昨日昔の本のネタを唐突にアップしましたら、お言葉いただけてうれしくなったのでもいっちょくっついた後の普通の兄弟。
すみません、今日お礼をしようと思っていたのですが、ちょっと忘れていた仕事がどさどさ降ってきて一日終わってしまいました。うううすみません今少しお待ちくださいませ。
…でも、このネタ前に書いたかな。
書いてたらすみません。2016バージョンということで!
短い失神から覚めると、目の前に驚いたようなサムの顔があった。
「…あ?」
状況がつかめずにぼんやりと至近距離の青灰色を見つめるうちに、汗まみれの顔が何ともいえない表情で笑う。
「???」
キスが降ってきて分からないながら腕を回すのはもう習性だ。サムは尻尾があったら猛烈に振っていそうな様子で、やたらと顔じゅうに唇を押しあててくる。
なに喜んでんだお前。
疑問をそのまま口にしそうになって、何となく止める。
不意に脳内の回線がつながった。
なんてこった。
色っぽいおねーちゃんとホットな夜を過ごして、相手がよすぎて失神したりしたらそりゃー男として悪い気はしないが、でかい弟と暑っ苦しいことをしていて自分が意識を飛ばすのは全然楽しくない。
そんなわけで翌朝のディーンは少しばかり不機嫌だった。
基本的には夜の間のことを引きずらない方だと思うのだが、なんにせよ初めてやらかしたことというのはなかなかすっきりデリートできない。サムが悪いわけでもないので露骨に当たるのは避けたが、何かきっかけがあれば即発火する状態だ。

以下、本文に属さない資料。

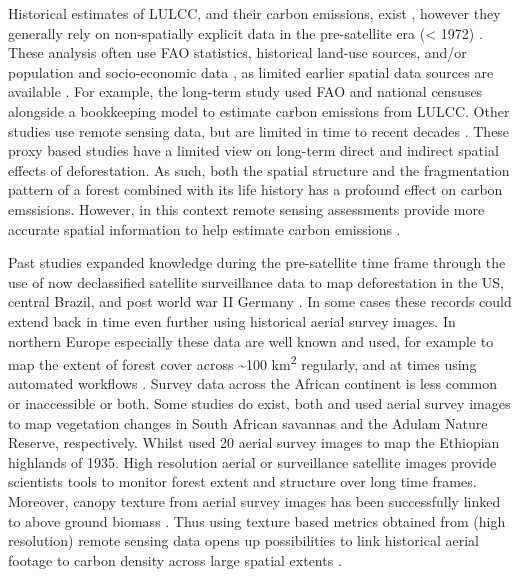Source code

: \documentclass[remote sensing,article,submit,moreauthors,pdftex,10pt,a4paper]{mdpi}
\begin{document}
Historical estimates of LULCC, and their carbon emissions, exist
\citep{houghton2012, ramankutty1999, defries2002, sader1988}, however
they generally rely on non-spatially explicit data in the pre-satellite
era (\textless{} 1972) \citep{houghton2010}. These analysis often use
FAO statistics, historical land-use sources, and/or population and
socio-economic data \citep{houghton2012}, as limited earlier spatial
data sources are available \citep{hansen2013, achard2014}. For example,
the \citet{houghton2010} long-term study used FAO and national censuses
alongside a bookkeeping model to estimate carbon emissions from LULCC.
Other studies use remote sensing data, but are limited in time to recent
decades \citep{defries2002, houghton2012}. These proxy based studies
have a limited view on long-term direct and indirect spatial effects of
deforestation. As such, both the spatial structure and the fragmentation
pattern of a forest combined with its life history has a profound effect
on carbon emssisions. However, in this context remote sensing
assessments provide more accurate spatial information to help estimate
carbon emissions \citep{mitchard2018}.

Past studies expanded knowledge during the pre-satellite time frame
through the use of now declassified satellite surveillance data to map
deforestation in the US, central Brazil, and post world war II Germany
\citep{song2015, nita2018}. In some cases these records could extend
back in time even further using historical aerial survey images. In
northern Europe especially these data are well known and used, for
example to map the extent of forest cover across \textasciitilde{}100
km\textsuperscript{2} regularly, and at times using automated workflows
\citep{giordano2018}. Survey data across the African continent is less
common or inaccessible or both. Some studies do exist, both
\citet{buitenwerf2012} and \citet{okeke2006} used aerial survey images
to map vegetation changes in South African savannas and the Adulam
Nature Reserve, respectively. Whilst \citet{frankl2015} used 20 aerial
survey images to map the Ethiopian highlands of 1935. High resolution
aerial or surveillance satellite images provide scientists tools to
monitor forest extent and structure over long time frames. Moreover,
canopy texture from aerial survey images has been successfully linked to
above ground biomass \citep{Ploton2012, Couteron2005, Barbier2010}. Thus
using texture based metrics obtained from (high resolution) remote
sensing data opens up possibilities to link historical aerial footage to
carbon density across large spatial extents \citep{Couteron2005}.
\end{document}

だが、以前ならばディーンが不機嫌だと却って突っかかってきたり、あるいは露骨に巻き込まれたくないと顔に書いてそっぽを向いていた弟が、何がどうなったか不明だが妙に穏やかに少し距離を置いた、しかし離れすぎない距離にいるようになった。突っかかっても来ないので、噛みつきようがない。
怒るに怒れず、やりにくいと思いながらなんのかんのと過ごすうちに、鎮火してしまうのは最近の傾向だった。
くそう、上手いことコツを掴みやがって。
一方、機嫌の悪いディーンを上手いこと受け流しているように見えるサムも、別段余裕があるわけでもなかった。ディーンは口でも行動でも、「夜のことは夜で終わり」というタイプだが、サムはどちらかというと「夜の続きに朝があるし、昼に続いて夜になる」という考え方なので、いつでも話題にしたい方だ。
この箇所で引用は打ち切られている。